TASK:
Using the records that appear below, write out exactly the lines from the one with "- extract Company" through the one with "Do check'em all", keeping both end lines.
=== STORED DATA ===
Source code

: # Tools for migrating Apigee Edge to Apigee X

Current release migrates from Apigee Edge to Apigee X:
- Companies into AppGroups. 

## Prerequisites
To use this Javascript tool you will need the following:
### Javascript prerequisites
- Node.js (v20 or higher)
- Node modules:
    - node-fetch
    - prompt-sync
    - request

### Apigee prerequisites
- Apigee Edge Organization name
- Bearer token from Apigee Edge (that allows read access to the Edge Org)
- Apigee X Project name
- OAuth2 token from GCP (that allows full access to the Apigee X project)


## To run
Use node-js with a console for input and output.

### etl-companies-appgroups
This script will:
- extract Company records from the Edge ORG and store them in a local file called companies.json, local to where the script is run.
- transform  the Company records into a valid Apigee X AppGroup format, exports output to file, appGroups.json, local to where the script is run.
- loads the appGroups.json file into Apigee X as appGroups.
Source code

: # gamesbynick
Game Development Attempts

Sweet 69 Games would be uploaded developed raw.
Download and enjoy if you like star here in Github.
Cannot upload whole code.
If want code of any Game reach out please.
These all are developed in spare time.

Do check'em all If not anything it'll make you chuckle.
===
=== STORED DATA ===
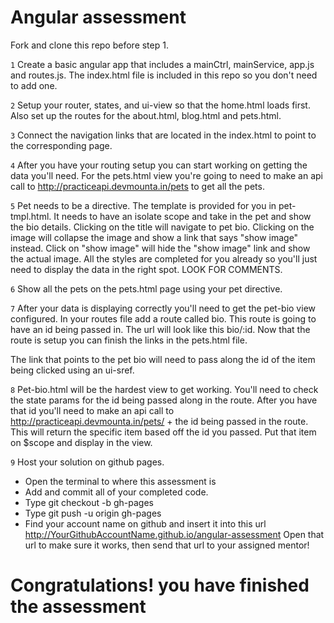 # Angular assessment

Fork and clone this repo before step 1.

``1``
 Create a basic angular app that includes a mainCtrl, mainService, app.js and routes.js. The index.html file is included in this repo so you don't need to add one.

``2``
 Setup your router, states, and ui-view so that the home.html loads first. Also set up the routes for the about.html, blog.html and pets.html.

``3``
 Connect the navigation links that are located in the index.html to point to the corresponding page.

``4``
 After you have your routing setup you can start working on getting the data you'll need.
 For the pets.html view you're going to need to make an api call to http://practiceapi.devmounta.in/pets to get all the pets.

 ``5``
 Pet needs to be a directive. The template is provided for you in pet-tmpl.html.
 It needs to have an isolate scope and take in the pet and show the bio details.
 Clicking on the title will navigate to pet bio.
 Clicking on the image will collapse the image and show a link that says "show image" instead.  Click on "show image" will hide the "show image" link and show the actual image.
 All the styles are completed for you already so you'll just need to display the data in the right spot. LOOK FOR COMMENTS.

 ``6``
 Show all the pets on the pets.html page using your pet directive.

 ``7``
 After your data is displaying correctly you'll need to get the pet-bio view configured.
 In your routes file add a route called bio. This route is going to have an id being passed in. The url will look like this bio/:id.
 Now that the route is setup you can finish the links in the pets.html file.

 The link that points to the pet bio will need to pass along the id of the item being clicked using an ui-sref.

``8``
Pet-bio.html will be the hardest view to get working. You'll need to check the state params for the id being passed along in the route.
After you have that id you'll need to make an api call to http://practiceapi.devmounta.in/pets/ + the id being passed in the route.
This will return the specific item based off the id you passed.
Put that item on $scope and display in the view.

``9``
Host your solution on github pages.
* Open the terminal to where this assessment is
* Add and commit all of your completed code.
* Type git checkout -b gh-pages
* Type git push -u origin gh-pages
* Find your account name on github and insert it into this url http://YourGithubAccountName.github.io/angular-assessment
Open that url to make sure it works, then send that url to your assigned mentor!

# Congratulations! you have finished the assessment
===
=== STORED DATA ===
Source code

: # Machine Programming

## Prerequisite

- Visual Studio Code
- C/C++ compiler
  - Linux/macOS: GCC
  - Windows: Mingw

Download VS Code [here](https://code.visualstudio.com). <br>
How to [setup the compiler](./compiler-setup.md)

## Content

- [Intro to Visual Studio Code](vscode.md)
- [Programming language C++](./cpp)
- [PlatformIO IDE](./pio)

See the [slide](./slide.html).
===
WRITTEN RESPONSE:
- extract Company records from the Edge ORG and store them in a local file called companies.json, local to where the script is run.
- transform  the Company records into a valid Apigee X AppGroup format, exports output to file, appGroups.json, local to where the script is run.
- loads the appGroups.json file into Apigee X as appGroups.
Source code

: # gamesbynick
Game Development Attempts

Sweet 69 Games would be uploaded developed raw.
Download and enjoy if you like star here in Github.
Cannot upload whole code.
If want code of any Game reach out please.
These all are developed in spare time.

Do check'em all If not anything it'll make you chuckle.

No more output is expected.